Task description: Lines where the string "please" appears are to be copied from the entries below.

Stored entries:
========================

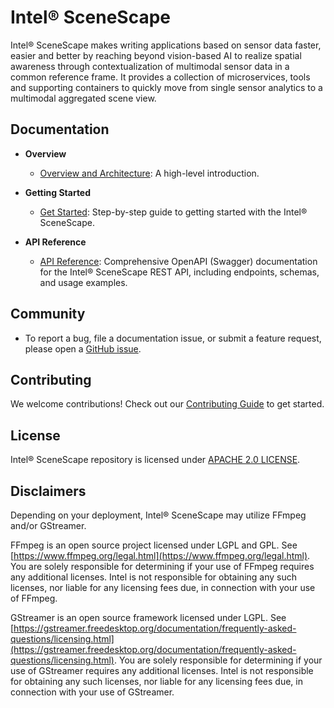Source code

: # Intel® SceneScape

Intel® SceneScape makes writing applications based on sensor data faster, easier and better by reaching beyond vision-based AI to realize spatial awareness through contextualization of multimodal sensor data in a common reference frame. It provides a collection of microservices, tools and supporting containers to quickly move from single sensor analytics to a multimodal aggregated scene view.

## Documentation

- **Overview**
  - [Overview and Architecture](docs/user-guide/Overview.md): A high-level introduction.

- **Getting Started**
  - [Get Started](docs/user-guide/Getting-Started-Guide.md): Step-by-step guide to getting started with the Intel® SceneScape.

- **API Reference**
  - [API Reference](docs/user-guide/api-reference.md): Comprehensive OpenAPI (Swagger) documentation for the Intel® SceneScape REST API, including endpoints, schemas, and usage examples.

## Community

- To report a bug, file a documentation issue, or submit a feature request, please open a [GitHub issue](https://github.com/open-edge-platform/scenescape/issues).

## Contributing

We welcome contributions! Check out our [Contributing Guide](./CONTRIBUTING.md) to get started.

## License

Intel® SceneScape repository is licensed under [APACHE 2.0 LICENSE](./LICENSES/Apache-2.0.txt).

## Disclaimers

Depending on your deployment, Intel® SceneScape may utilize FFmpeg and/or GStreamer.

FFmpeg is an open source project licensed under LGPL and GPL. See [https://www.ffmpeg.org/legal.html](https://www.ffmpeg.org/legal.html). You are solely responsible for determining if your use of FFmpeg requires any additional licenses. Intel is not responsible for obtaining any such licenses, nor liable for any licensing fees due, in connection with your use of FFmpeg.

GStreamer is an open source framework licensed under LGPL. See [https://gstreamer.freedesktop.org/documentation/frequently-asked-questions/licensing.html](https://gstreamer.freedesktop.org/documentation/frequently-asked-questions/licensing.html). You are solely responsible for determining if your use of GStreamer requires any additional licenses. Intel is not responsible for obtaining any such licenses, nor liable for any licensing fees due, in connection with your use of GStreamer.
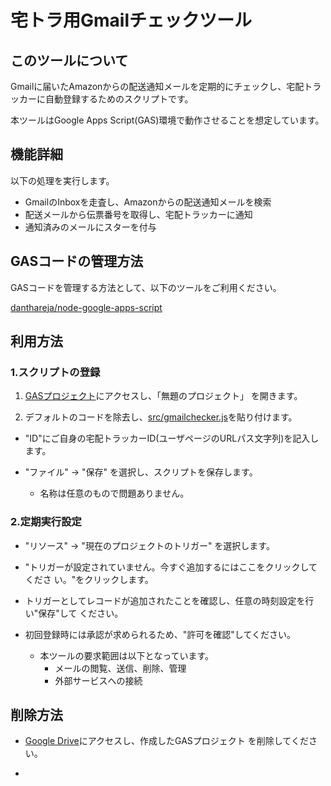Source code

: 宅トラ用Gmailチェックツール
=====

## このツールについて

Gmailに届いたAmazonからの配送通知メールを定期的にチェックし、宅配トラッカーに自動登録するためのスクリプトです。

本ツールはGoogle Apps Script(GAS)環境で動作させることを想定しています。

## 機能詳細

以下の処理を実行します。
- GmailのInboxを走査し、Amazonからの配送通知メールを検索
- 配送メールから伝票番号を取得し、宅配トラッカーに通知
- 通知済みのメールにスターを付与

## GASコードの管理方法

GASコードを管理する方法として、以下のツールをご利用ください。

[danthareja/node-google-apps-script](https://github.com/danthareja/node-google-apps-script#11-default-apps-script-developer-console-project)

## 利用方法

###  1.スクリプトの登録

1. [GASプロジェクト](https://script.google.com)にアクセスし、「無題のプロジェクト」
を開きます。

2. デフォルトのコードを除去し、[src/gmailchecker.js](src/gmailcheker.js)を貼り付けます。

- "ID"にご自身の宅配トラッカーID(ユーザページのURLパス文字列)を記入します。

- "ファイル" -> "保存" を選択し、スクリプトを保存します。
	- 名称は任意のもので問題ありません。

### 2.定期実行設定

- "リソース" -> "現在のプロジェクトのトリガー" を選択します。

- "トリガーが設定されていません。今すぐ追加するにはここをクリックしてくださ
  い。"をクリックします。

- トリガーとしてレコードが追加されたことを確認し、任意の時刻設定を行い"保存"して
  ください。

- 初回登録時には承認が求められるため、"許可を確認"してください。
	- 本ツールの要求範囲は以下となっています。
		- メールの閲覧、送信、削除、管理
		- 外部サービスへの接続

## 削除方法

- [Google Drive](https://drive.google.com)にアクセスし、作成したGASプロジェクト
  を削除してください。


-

========================

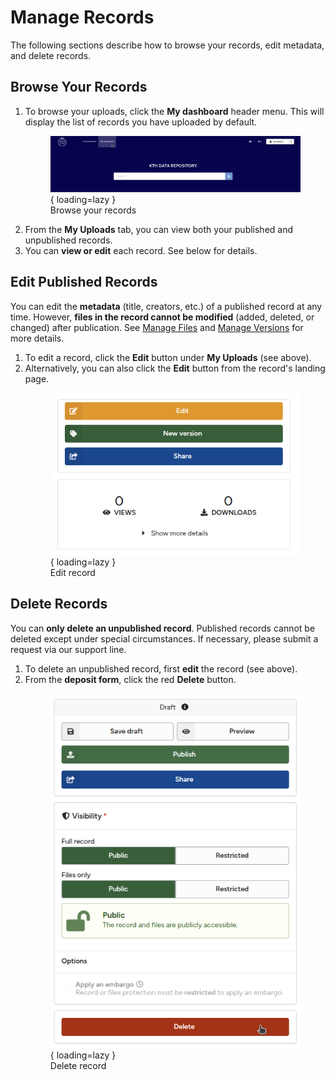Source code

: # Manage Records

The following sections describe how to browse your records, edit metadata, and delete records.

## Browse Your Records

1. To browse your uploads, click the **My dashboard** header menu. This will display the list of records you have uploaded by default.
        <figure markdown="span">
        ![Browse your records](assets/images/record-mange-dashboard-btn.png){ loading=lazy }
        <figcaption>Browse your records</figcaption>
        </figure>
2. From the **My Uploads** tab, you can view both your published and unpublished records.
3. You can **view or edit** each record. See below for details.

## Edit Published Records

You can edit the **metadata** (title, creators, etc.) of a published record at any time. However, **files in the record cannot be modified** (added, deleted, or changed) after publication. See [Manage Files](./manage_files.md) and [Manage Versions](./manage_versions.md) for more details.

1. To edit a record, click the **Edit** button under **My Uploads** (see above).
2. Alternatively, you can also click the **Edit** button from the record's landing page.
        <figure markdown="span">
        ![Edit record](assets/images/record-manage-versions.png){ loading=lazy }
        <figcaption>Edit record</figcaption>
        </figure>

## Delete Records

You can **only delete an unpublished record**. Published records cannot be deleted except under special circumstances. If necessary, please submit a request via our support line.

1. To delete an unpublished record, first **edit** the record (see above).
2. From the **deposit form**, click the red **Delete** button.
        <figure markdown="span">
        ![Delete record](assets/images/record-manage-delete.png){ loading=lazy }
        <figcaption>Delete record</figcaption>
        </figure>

========================

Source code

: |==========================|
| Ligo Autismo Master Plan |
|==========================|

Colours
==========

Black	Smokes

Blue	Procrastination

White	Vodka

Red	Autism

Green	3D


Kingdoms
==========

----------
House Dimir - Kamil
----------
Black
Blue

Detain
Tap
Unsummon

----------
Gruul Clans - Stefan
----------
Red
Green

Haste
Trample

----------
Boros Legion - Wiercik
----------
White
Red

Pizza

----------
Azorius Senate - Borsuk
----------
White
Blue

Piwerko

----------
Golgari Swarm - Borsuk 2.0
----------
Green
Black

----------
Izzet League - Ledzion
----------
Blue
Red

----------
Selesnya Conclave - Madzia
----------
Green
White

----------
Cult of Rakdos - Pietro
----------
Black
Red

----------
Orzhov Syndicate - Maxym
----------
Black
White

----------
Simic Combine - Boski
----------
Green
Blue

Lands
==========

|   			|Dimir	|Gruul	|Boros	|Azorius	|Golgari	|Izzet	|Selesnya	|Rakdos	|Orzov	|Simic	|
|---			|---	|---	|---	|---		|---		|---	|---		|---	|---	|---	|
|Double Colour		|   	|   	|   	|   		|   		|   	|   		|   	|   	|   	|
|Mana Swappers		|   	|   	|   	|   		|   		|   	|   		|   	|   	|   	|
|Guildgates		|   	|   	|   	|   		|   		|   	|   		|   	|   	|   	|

========================

Reply to the task:
- To report a bug, file a documentation issue, or submit a feature request, please open a [GitHub issue](https://github.com/open-edge-platform/scenescape/issues).
You can **only delete an unpublished record**. Published records cannot be deleted except under special circumstances. If necessary, please submit a request via our support line.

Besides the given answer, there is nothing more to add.